> **TASK TO COMPLETE**
Pull each line with the string "automaticamente" from the entries.

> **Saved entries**
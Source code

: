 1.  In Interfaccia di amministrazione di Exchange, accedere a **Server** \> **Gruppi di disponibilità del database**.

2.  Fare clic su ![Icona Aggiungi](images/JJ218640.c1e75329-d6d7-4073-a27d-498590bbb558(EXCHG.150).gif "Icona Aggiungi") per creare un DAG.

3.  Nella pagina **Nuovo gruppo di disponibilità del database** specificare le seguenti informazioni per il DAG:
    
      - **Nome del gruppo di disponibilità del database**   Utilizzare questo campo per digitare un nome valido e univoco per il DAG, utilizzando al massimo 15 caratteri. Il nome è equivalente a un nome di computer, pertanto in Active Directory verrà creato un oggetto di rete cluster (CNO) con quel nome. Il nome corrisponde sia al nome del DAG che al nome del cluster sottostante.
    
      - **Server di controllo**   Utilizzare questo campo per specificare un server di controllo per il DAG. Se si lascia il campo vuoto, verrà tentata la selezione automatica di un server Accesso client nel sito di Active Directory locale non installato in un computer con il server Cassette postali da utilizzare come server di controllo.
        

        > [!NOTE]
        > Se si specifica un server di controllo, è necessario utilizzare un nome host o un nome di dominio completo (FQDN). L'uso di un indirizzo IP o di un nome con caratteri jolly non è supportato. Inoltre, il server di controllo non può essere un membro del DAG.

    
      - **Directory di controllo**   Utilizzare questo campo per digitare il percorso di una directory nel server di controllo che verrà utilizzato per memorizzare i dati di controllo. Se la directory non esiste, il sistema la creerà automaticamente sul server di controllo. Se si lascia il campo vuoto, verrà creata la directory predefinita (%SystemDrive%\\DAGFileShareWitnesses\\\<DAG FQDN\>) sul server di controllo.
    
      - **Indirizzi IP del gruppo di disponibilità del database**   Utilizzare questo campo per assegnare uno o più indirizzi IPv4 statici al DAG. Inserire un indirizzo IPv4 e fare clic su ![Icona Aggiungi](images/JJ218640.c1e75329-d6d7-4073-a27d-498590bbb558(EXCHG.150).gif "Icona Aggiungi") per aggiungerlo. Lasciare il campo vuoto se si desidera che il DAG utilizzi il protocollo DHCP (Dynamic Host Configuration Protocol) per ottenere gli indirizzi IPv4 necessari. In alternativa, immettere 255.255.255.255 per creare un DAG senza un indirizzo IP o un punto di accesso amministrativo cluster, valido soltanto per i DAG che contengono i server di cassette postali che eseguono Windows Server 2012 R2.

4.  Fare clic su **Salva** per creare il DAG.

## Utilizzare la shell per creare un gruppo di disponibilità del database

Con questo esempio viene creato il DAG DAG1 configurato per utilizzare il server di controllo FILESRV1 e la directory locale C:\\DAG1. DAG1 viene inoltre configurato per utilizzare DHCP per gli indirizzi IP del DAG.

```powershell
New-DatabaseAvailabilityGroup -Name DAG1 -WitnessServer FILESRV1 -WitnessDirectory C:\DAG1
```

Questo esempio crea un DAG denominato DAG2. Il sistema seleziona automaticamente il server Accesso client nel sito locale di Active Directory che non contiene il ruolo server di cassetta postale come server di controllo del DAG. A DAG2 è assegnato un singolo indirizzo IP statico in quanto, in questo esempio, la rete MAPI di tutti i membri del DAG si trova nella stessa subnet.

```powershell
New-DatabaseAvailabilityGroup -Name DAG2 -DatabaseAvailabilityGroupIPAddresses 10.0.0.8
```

> **YOUR SOLUTION**
      - **Directory di controllo**   Utilizzare questo campo per digitare il percorso di una directory nel server di controllo che verrà utilizzato per memorizzare i dati di controllo. Se la directory non esiste, il sistema la creerà automaticamente sul server di controllo. Se si lascia il campo vuoto, verrà creata la directory predefinita (%SystemDrive%\\DAGFileShareWitnesses\\\<DAG FQDN\>) sul server di controllo.
Questo esempio crea un DAG denominato DAG2. Il sistema seleziona automaticamente il server Accesso client nel sito locale di Active Directory che non contiene il ruolo server di cassetta postale come server di controllo del DAG. A DAG2 è assegnato un singolo indirizzo IP statico in quanto, in questo esempio, la rete MAPI di tutti i membri del DAG si trova nella stessa subnet.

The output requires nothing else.